Clive Davis made his name in the for-profit world as the music mogul behind the careers of everyone from Bruce Springsteen to Whitney Houston. But as Jeremy discovered, he saw an opportunity to patronize the nonprofit world by backing the transformation of the Bedford Playhouse “to offer quality films, yes, but also to really create an active arts center with lectures and concerts.”

We take a break from making money to spend some with a little retail therapy at Mary Jane Denzer, the couture boutique in White Plains that has thrived amid the pandemic thanks to judicious planning, and with our home design columnist Cami Weinstein, who’s set up shop in East Hampton. If you’re still in the mood to shop till you drop, you’ll want to watch for the end of August sale at Casafina, a long-established Brewster wholesaler of upscale Portuguese kitchen and tableware that opens its doors to the public six times a year. (Jeremy has a sneak peek.) And you’ll want to keep an eye out for Skinner’s Aug. 9 auction of a stainless-steel, water-resistant, antimagnetic Tornek-Rayville TR-900 Dive Watch, (circa 1964), produced for the U.S. Navy Underwater Demolition Team, now the Navy SEALs. Katie has the lowdown on a timepiece whose estimate ranges from $70,000 to $90,000. (It’s a mere bauble compared to our Sotheby’s House of the Month, a mid-century modern oasis in Greenwich that’s yours for close to $3 million.)

Hey, we can dream, can’t we? You’ll have fun dining with Jeremy at La Crémaillière in Bedford, newly reopened, and traveling with him from the refurbished Wylder Wyndham hotel in upstate New York to St. Tropez in the south of France or slipping next door to sip Mayor de Migueloa wines with Doug in Spain’s Basque region. Or sit back and enjoy our dual profile of the delightful David Gordon, M.D. and wife Marissa Pessl. She’s a New York Times best-selling novelist — who got her literary start in finance.
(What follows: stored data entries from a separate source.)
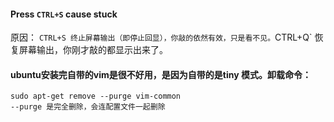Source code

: 

#### Press `CTRL+S` cause stuck
原因： `CTRL+S 终止屏幕输出（即停止回显），你敲的依然有效，只是看不见。`CTRL+Q` 恢复屏幕输出，你刚才敲的都显示出来了。

#### ubuntu安装完自带的vim是很不好用，是因为自带的是tiny 模式。卸载命令：

    sudo apt-get remove --purge vim-common
    --purge 是完全删除，会连配置文件一起删除

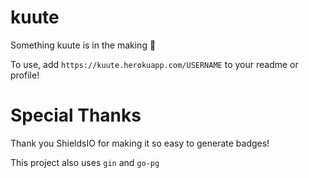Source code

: # kuute
Something kuute is in the making :unicorn:

To use, add 
`https://kuute.herokuapp.com/USERNAME` to your readme or profile!

# Special Thanks

Thank you ShieldsIO for making it so easy to generate badges!

This project also uses `gin` and `go-pg`
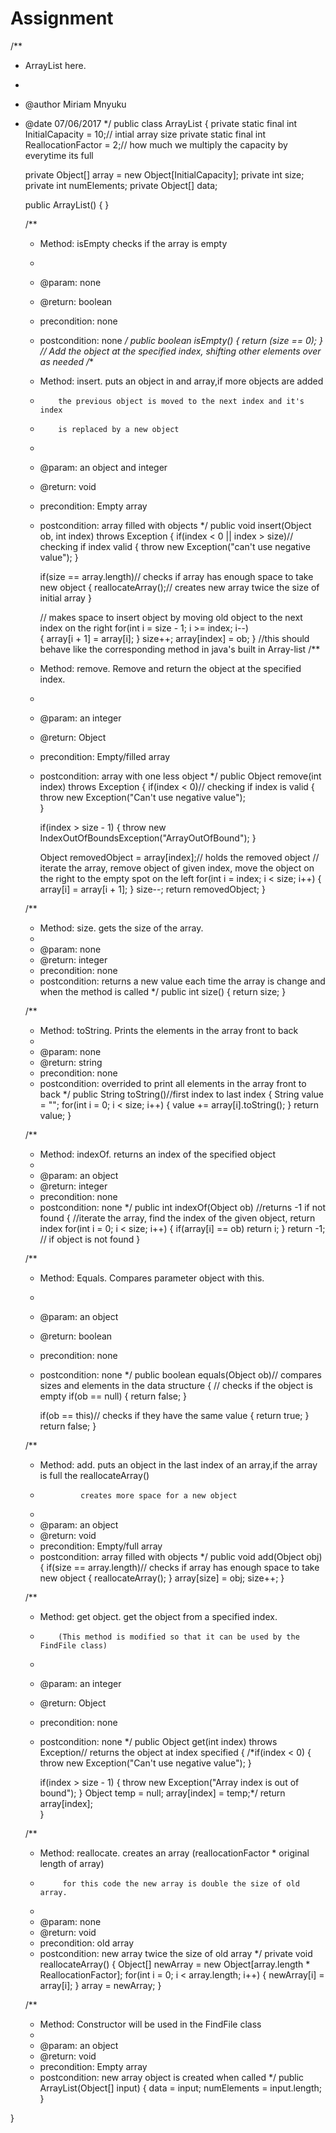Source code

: # Assignment

/**
 *  ArrayList here.
 * 
 * @author Miriam Mnyuku 
 * @date 07/06/2017
 */
public class ArrayList
{
    private static final int InitialCapacity = 10;// intial array size
    private static final int ReallocationFactor = 2;// how much we multiply the capacity by everytime its full

    private Object[] array = new Object[InitialCapacity];
    private int size;
    private int numElements;
    private Object[] data;
    
    public ArrayList()
    {
    }
    
    /**
     * Method: isEmpty checks if the array is empty
     * 
     * @param:  none
     * @return: boolean
     * precondition: none
     * postcondition: none
     */
    public boolean isEmpty()
    {
        return (size == 0);
    }
    // Add the object at the specified index, shifting other elements over as needed
    /**
     * Method: insert. puts an object in and array,if more objects are added
     *         the previous object is moved to the next index and it's index
     *         is replaced by a new object
     * 
     * @param:  an object and integer
     * @return: void
     * precondition: Empty array
     * postcondition: array filled with objects
     */
    public void insert(Object ob, int index) throws Exception
    {
        if(index < 0 || index > size)// checking if index valid
        {
            throw new Exception("can't use negative value");
        }
        
        if(size == array.length)// checks if array has enough space to take new object
        {
            reallocateArray();// creates new array twice the size of initial array
        }
        
        // makes space to insert object by moving old object to the next index on the right
        for(int i = size - 1; i >= index; i--)   
        {
            array[i + 1] = array[i];
        }
        size++;
        array[index] = ob;
    }
    //this should behave like the corresponding method in java's built in Array-list
    /**
     * Method: remove. Remove and return the object at the specified index.
     * 
     * @param:  an integer
     * @return: Object
     * precondition: Empty/filled array
     * postcondition: array with one less object
     */
    public Object remove(int index) throws Exception
    {
        if(index < 0)// checking if index is valid
        {
            throw new Exception("Can't use negative value");            
        }
        
        if(index > size - 1)
        {
            throw new IndexOutOfBoundsException("ArrayOutOfBound");
        }
        
        Object removedObject = array[index];// holds the removed object
        // iterate the array, remove object of given index, move the object on the right to the empty spot on the left
        for(int i = index; i < size; i++)
        {
            array[i] = array[i + 1];
        }
        size--;
        return removedObject;
    }

    /**
     * Method: size. gets the size of the array.
     * 
     * @param:  none
     * @return: integer
     * precondition: none
     * postcondition: returns a new value each time the array is change and when the method is called
     */
    public int size()
    {
        return size;
    }

    /**
     * Method: toString. Prints the elements in the array front to back
     * 
     * @param:  none
     * @return: string
     * precondition: none
     * postcondition: overrided to print all elements in the array front to back
     */
    public String toString()//first index to last index
    {
        String value = "";
        for(int i = 0; i < size; i++)
        {
            value += array[i].toString();
        }
       return value;
    }

    /**
     * Method: indexOf. returns an index of the specified object
     * 
     * @param:  an object
     * @return: integer
     * precondition: none
     * postcondition: none
     */
    public int indexOf(Object ob) //returns -1 if not found
    {
        //iterate the array, find the index of the given object, return index
        for(int i = 0; i < size; i++)
        {
            if(array[i] == ob) return i;
        } 
        return -1; // if object is not found
    }
    
    /**
     * Method: Equals. Compares parameter object with this.
     * 
     * @param:  an object
     * @return: boolean
     * precondition: none
     * postcondition: none
     */
    public boolean equals(Object ob)// compares sizes and elements in the data structure
    {
        // checks if the object is empty
        if(ob == null)
        {
            return false;
        }

        if(ob == this)// checks if they have the same value
        {
            return true;
        }
        return false;
    }
    
    /**
     * Method: add. puts an object in the last index of an array,if the array is full the reallocateArray()
     *              creates more space for a new object
     * 
     * @param:  an object 
     * @return: void
     * precondition: Empty/full array
     * postcondition: array filled with objects
     */
    public void add(Object obj)
    {
        if(size == array.length)// checks if array has enough space to take new object
        {
            reallocateArray();
        }
        array[size] = obj;
        size++;
    }
    
    /**
     * Method: get object. get the object from a specified index.
     *         (This method is modified so that it can be used by the FindFile class)
     * 
     * @param:  an integer
     * @return: Object
     * precondition: none
     * postcondition: none
     */
    public Object get(int index) throws Exception// returns the object at index specified
    {
        /*if(index < 0)
        {
            throw new Exception("Can't use negative value");
        }
        
        if(index > size - 1)
        {
            throw new Exception("Array index is out of bound");
        }
        Object temp = null;
        array[index] = temp;*/
        return array[index];    
    }
    
    /**
     * Method: reallocate. creates an array (reallocationFactor * original length of array)
     *          for this code the new array is double the size of old array.
     * 
     * @param:  none
     * @return: void
     * precondition: old array
     * postcondition: new array twice the size of old array
     */
    private void reallocateArray()
    {
        Object[] newArray = new Object[array.length * ReallocationFactor];
        for(int i = 0; i < array.length; i++)
        {
            newArray[i] = array[i];
        }
        array = newArray;
    }
    
    /**
     * Method: Constructor will be used in the FindFile class
     * 
     * @param:  an object 
     * @return: void
     * precondition: Empty array
     * postcondition: new array object is created when called
     */
    public ArrayList(Object[] input)
    {
        data = input;
        numElements = input.length;
    }
    
}

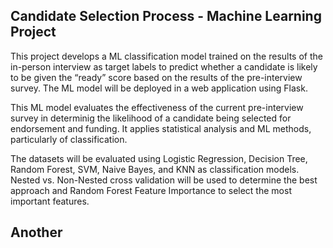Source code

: ## Candidate Selection Process - Machine Learning Project

This project develops a ML classification model trained on the results of the in-person interview as target labels to predict whether a candidate is likely to be given the “ready” score based on the results of the pre-interview survey. The ML model will be deployed in a web application using Flask. 

This ML model evaluates the effectiveness of the current pre-interview survey in determinig the likelihood of a candidate being selected for endorsement and funding. It applies statistical analysis and ML methods, particularly of classification.
 
The datasets will be evaluated using Logistic Regression, Decision Tree, Random Forest, SVM, Naive Bayes, and KNN as classification models. Nested vs. Non-Nested cross validation will be used to determine the best approach and Random Forest Feature Importance to select the most important features.


## Another
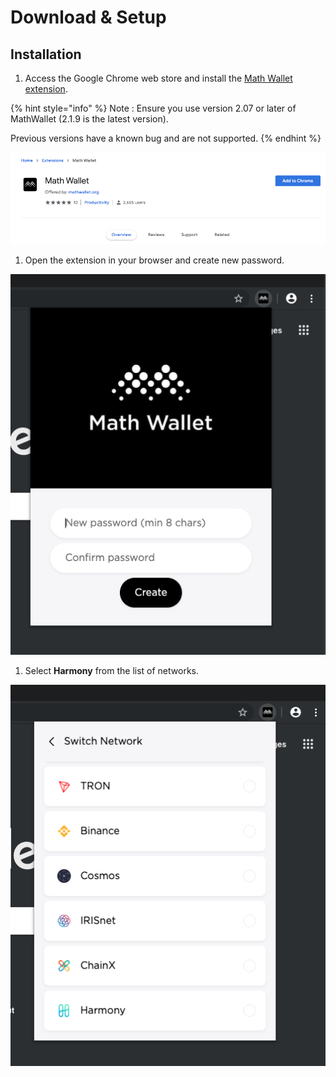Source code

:# Download & Setup

## Installation

1. Access the Google Chrome web store and install the [Math Wallet extension](https://chrome.google.com/webstore/detail/math-wallet/afbcbjpbpfadlkmhmclhkeeodmamcflc?hl=en).

{% hint style="info" %}
Note : Ensure you use version 2.07 or later of MathWallet \(2.1.9 is the latest version\).

Previous versions have a known bug and are not supported.
{% endhint %}

![](../../.gitbook/assets/image-8.png)

1. Open the extension in your browser and create new password.

![](../../.gitbook/assets/image-36.png)

1. Select **Harmony** from the list of networks.

![](../../.gitbook/assets/image-58.png)

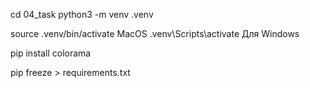 cd 04_task
python3 -m venv .venv

source .venv/bin/activate MacOS
.venv\Scripts\activate Для Windows

pip install colorama

pip freeze > requirements.txt
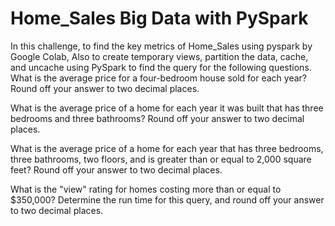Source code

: # Home_Sales Big Data with PySpark
In this challenge, to find the key metrics of Home_Sales using pyspark by Google Colab,
Also to create temporary views, partition the data, cache, and uncache using PySpark to find the query for the following questions.
What is the average price for a four-bedroom house sold for each year? Round off your answer to two decimal places.

What is the average price of a home for each year it was built that has three bedrooms and three bathrooms? Round off your answer to two decimal places.

What is the average price of a home for each year that has three bedrooms, three bathrooms, two floors, and is greater than or equal to 2,000 square feet? Round off your answer to two decimal places.

What is the "view" rating for homes costing more than or equal to $350,000? Determine the run time for this query, and round off your answer to two decimal places.


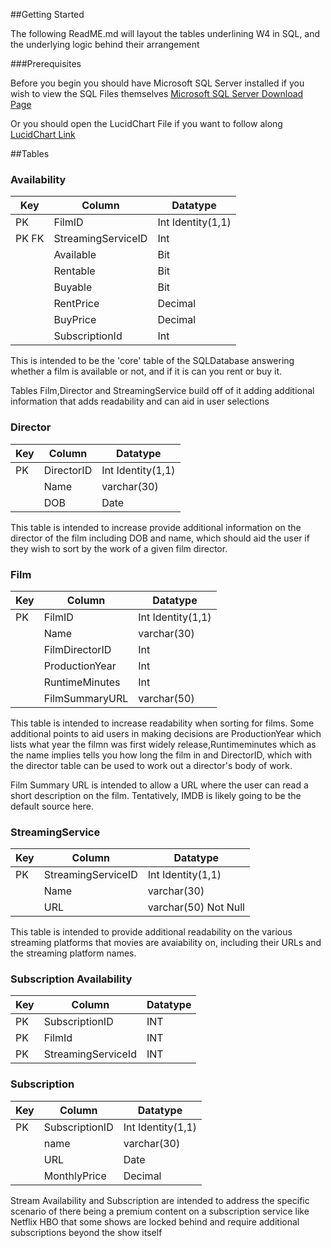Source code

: ##Getting Started

The following ReadME.md will layout the tables underlining W4 in SQL, and the underlying logic behind their arrangement

###Prerequisites

Before you begin you should have Microsoft SQL Server installed if you wish to view the SQL Files themselves
[Microsoft SQL Server Download Page](https://www.microsoft.com/en-us/sql-server/sql-server-downloads)

Or you should open the LucidChart File if you want to follow along
[LucidChart Link](https://lucid.app/lucidchart/invitations/accept/6ceb4112-44d9-4ca3-897a-d2e206c7489a)

##Tables

### Availability

| Key |  Column | Datatype |
| --- | --- | --- |
| PK |  FilmID| Int Identity(1,1) |
| PK FK  | StreamingServiceID |  Int |
|   | Available | Bit  |
|   | Rentable | Bit |
|   |  Buyable | Bit|
|   | RentPrice  |  Decimal |
|   | BuyPrice  |  Decimal |
|   | SubscriptionId  |  Int |

This is intended to be the 'core' table of the SQLDatabase answering whether a film is available or not, and if it is can you rent or buy it.

Tables Film,Director and StreamingService build off of it adding additional information that adds readability and can aid in user selections

### Director

| Key |  Column | Datatype |
| --- | --- | --- |
| PK  |  DirectorID | Int Identity(1,1) |
|   |  Name |  varchar(30) |
|   |  DOB |  Date |

This table is intended to increase provide additional information on the director of the film including DOB and name, which should aid the user if they wish to sort by the work of a given film director.

### Film

| Key |  Column | Datatype |
| --- | --- | --- |
| PK |  FilmID| Int Identity(1,1) |
|   | Name  |  varchar(30) |
|   | FilmDirectorID  | Int  |
|   | ProductionYear  | Int  |
|   |  RuntimeMinutes | Int |
|   | FilmSummaryURL  |  varchar(50) |


This table is intended to increase readability when sorting for films. Some additional points to aid users in making decisions are ProductionYear which lists what year the filmn was first widely release,Runtimeminutes which as the name implies tells you how long the film in and DirectorID, which with the director table can be used to work out a director's body of work.

Film Summary URL is intended to allow a URL where the user can read a short description on the film. Tentatively, IMDB is likely going to be the default source here.

### StreamingService

| Key |  Column | Datatype |
| --- | --- | --- |
| PK   | StreamingServiceID  | Int Identity(1,1) |
|   |  Name |  varchar(30) |
|   | URL  | varchar(50) Not Null  |

This table is intended to provide additional readability on the various streaming platforms that movies are avaiability on, including their URLs and the streaming platform names.
### Subscription Availability
| Key |  Column | Datatype |
| --- | --- | --- |
|  PK |  SubscriptionID |  INT |
|  PK | FilmId  | INT  |
|  PK | StreamingServiceId  |  INT |

### Subscription

| Key |  Column | Datatype |
| --- | --- | --- |
| PK  | SubscriptionID   | Int Identity(1,1) |
|   |  name |  varchar(30) |
|   |  URL |  Date |
|   | MonthlyPrice  | Decimal  |

Stream Availability and Subscription are intended to address the specific scenario of there being a premium content on a subscription service like Netflix HBO that some shows are locked behind and require additional subscriptions beyond the show itself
He’s regional chair of neurosurgery for Northwell facilities in Westchester County. Together, they’re a marriage of true minds.

Or kick back with our new Profits and Passion feature about Paul Okura, the president and CEO of CMIT Solutions of Southern Westchester in Eastchester, who feeds his soul by ballroom dancing. Like the Richard Gere character in “Shall We Dance?” Okura has learned that you don’t just live to work. You work to live.